REQUIRED ACTION → The whole set of entries is to be restated word for word.

MATERIAL TO PROCESS →
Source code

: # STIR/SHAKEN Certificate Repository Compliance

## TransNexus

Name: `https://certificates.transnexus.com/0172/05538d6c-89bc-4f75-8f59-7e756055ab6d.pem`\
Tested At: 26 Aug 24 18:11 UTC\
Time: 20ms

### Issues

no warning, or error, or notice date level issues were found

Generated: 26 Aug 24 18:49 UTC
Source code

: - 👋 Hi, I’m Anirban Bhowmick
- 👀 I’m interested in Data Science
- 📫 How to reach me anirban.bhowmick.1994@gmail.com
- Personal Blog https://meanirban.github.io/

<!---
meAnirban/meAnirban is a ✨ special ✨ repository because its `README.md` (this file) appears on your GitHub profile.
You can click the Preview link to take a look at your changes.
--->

RESPONSE BELOW →
Source code

: # STIR/SHAKEN Certificate Repository Compliance

## TransNexus

Name: `https://certificates.transnexus.com/0172/05538d6c-89bc-4f75-8f59-7e756055ab6d.pem`\
Tested At: 26 Aug 24 18:11 UTC\
Time: 20ms

### Issues

no warning, or error, or notice date level issues were found

Generated: 26 Aug 24 18:49 UTC
Source code

: - 👋 Hi, I’m Anirban Bhowmick
- 👀 I’m interested in Data Science
- 📫 How to reach me anirban.bhowmick.1994@gmail.com
- Personal Blog https://meanirban.github.io/

<!---
meAnirban/meAnirban is a ✨ special ✨ repository because its `README.md` (this file) appears on your GitHub profile.
You can click the Preview link to take a look at your changes.
--->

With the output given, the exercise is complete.